Ce passage suit l’oracle sur Damas et le tumulte des nations (17,12–14). Il s’adresse à un pays lointain décrit par des images géographiques et mentionne l’envoi de messagers rapides (18,1–2). Il appelle « tous les habitants de la terre » à observer un signal comme une bannière et une trompette (18,3). L’Éternel déclare ensuite qu’il observe tranquillement depuis sa demeure, puis qu’il coupe la pousse avant la moisson (18,4–6). Le passage se conclut par l’annonce qu’un peuple apportera un présent à l’Éternel au lieu de son nom, à Sion (18,7). Le passage suivant (19,1–10) ouvre un oracle sur l’Égypte et décrit un jugement national.
- Répétition des appels : « allez », « tous les habitants », « regardez/écoutez » (v.2–3). - Motif d’observation : l’Éternel dit « je regarde » (v.4). - Images de saison : floraison, bourgeon, maturation, moisson (v.5). - Action de couper : retrancher sarments, enlever rameaux (v.5). - Contraste calme/jugement : observation tranquille ↔ coupe et abandon (v.4–6). - Mention finale d’un présent à Sion (v.7).

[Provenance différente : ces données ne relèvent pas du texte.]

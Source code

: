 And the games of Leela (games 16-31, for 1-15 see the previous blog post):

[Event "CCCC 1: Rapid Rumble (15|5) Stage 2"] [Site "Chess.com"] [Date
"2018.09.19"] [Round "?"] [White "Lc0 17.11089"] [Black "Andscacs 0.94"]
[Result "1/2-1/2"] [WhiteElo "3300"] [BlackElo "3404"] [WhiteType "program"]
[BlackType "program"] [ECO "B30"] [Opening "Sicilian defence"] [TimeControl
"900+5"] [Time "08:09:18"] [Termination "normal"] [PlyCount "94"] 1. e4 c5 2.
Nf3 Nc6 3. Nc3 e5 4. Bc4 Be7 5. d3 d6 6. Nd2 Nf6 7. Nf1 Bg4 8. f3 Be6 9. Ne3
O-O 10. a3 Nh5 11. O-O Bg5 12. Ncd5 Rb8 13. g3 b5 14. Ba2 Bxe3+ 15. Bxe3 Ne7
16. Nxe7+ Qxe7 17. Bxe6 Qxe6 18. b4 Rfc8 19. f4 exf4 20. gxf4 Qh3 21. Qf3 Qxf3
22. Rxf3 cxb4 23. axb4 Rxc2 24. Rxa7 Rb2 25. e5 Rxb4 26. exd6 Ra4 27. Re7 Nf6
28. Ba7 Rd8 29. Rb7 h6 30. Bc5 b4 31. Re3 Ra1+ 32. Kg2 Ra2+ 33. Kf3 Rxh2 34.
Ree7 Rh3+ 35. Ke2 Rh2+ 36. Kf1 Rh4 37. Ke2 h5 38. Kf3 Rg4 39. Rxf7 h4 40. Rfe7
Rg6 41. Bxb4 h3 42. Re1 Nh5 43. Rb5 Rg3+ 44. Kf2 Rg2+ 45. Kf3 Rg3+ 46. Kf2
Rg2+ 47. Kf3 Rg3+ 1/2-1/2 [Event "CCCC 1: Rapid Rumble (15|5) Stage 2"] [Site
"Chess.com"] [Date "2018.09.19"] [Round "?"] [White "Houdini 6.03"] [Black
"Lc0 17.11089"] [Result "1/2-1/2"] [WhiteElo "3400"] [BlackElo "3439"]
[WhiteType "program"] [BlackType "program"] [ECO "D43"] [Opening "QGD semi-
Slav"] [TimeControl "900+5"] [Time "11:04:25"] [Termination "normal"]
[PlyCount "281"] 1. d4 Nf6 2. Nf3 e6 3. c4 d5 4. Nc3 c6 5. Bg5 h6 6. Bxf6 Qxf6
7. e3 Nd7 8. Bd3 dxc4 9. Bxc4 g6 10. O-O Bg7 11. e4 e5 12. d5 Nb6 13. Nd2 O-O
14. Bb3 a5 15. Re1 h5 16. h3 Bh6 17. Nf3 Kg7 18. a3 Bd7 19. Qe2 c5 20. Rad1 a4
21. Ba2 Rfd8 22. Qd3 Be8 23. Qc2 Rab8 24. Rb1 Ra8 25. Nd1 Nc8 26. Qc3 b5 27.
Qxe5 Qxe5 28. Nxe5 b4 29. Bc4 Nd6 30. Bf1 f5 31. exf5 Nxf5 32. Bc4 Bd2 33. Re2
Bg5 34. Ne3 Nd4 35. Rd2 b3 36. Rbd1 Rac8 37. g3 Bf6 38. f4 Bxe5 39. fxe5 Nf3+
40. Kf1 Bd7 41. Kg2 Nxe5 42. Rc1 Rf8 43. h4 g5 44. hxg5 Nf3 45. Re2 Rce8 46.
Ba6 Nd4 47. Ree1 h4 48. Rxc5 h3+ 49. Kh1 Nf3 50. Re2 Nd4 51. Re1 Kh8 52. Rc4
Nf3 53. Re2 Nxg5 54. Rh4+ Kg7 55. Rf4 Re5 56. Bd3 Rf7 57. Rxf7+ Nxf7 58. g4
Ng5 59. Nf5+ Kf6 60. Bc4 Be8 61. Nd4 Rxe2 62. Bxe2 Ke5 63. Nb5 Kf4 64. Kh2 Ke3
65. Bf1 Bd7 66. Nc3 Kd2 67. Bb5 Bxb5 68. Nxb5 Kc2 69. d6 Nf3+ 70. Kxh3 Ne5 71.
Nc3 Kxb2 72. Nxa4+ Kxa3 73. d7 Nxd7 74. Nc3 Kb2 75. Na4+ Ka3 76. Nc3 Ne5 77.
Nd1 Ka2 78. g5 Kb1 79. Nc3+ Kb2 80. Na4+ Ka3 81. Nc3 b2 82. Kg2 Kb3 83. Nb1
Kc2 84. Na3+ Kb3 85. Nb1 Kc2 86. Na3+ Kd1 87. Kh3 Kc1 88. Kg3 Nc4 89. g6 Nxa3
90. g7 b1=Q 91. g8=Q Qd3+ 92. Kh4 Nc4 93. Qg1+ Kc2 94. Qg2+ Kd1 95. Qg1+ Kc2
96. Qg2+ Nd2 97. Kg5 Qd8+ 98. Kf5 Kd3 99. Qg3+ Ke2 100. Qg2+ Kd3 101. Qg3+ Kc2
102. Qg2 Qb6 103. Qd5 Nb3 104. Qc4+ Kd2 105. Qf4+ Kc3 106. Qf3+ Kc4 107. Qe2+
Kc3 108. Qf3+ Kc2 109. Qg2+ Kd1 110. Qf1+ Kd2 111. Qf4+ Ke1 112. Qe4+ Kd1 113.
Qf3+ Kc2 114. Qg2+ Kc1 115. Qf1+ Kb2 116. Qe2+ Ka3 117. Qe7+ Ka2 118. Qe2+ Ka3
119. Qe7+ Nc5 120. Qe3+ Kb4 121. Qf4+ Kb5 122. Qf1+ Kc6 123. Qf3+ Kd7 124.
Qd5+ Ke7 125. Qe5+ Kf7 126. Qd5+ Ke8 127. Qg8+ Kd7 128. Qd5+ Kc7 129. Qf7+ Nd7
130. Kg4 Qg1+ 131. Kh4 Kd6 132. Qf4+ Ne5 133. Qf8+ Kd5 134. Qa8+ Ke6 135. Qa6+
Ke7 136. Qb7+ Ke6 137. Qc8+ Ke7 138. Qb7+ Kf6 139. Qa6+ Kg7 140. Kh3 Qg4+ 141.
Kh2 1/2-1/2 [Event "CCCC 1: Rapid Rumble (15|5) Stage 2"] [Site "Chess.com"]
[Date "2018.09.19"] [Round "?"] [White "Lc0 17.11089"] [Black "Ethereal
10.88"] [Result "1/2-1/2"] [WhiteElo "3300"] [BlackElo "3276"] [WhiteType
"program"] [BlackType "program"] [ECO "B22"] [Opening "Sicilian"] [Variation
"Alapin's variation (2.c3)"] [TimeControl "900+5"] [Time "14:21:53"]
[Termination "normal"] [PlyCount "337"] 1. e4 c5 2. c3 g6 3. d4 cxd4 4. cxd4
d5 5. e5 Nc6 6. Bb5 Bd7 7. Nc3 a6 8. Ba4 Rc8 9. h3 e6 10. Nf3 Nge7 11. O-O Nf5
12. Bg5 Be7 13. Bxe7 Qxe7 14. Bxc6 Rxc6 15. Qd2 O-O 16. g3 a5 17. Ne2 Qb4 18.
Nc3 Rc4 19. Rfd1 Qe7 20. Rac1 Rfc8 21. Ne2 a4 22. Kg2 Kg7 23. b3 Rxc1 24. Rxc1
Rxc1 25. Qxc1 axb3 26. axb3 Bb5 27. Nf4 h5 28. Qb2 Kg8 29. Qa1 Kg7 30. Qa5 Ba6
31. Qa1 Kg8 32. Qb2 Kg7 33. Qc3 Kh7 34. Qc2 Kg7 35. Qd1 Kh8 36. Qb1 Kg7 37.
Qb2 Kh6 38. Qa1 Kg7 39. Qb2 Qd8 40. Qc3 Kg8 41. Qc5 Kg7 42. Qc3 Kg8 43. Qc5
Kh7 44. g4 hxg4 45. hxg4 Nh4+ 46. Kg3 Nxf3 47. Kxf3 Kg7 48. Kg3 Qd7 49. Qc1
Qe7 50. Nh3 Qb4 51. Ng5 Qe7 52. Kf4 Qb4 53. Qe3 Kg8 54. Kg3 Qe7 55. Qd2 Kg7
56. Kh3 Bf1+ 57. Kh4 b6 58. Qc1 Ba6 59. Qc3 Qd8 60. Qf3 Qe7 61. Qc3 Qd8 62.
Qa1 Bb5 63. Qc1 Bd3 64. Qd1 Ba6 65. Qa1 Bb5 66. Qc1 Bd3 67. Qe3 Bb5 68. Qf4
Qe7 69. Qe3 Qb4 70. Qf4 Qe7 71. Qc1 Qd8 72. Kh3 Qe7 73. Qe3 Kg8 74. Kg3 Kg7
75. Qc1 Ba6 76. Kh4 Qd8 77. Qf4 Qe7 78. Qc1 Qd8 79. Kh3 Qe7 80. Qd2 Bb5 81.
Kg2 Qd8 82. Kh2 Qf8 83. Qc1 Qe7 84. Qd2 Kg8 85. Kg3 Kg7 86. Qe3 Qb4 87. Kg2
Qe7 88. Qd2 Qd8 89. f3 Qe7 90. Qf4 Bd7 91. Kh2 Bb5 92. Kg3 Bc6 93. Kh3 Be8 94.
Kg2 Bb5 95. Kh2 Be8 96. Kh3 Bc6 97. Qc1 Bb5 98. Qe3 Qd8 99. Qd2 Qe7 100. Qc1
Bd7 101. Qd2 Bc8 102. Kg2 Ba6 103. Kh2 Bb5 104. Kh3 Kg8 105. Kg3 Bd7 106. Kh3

- « Signal » : signe visible qui appelle à observer (v.3). - « Regarder » : Dieu observe et n’est pas pris de court (v.4). - « Avant la moisson » : intervention au moment stratégique (v.5). - « Couper » : jugement qui stoppe un projet avant son aboutissement (v.5). - « Présent » : reconnaissance rendue à l’Éternel à Sion (v.7).
- Lire le calme de Dieu comme indifférence : le texte associe ce calme à une intervention précise « avant la moisson » (v.4–5). - Réduire la coupe à un accident : l’action est décrite comme volontaire et souveraine (v.5). - Négliger le final : le but du passage est orienté vers l’honneur rendu à l’Éternel à Sion (v.7).
La tension est entre l’agitation des nations et la tranquillité souveraine de Dieu. La visée est de montrer que Dieu observe et intervient exactement quand il veut : il peut couper un projet avant sa “moisson”. Le passage se termine sur la reconnaissance de Dieu : un peuple apporte un présent à Sion, montrant que Dieu conduit l’histoire vers sa gloire.
1) Adresse : malheur à la terre au bruit d’ailes; messagers envoyés (v.1–2). 2) Appel universel : regarder au signal (bannière, trompette) (v.3). 3) Déclaration : l’Éternel observe en silence jusqu’au moment fixé (v.4). 4) Action : il coupe les rameaux avant la récolte (jugement) (v.5–6). 5) Issue : présent apporté à l’Éternel sur la montagne de Sion (v.7).
1) Quels éléments “publics”/internationaux le texte met-il en place (v.1–3) ? 2) Que signifie que l’Éternel “observe” avant d’agir (v.4) ? 3) Quel contraste vois-tu entre couper (v.5–6) et apporter un présent à Sion (v.7) ?
Le passage décrit une scène internationale : des messagers vont et viennent, et un signal est levé pour tous les habitants. Pourtant, Dieu dit qu’il observe, en apparente retenue, jusqu’au moment fixé. Puis l’action arrive soudain : il coupe avant la récolte, image d’un jugement qui surprend. La fin annonce une issue : un présent est apporté à l’Éternel à Sion. L’idée centrale : Dieu n’est pas absent quand il semble silencieux; il observe et agit au temps juste. Le texte oriente vers la reconnaissance de Dieu par les nations.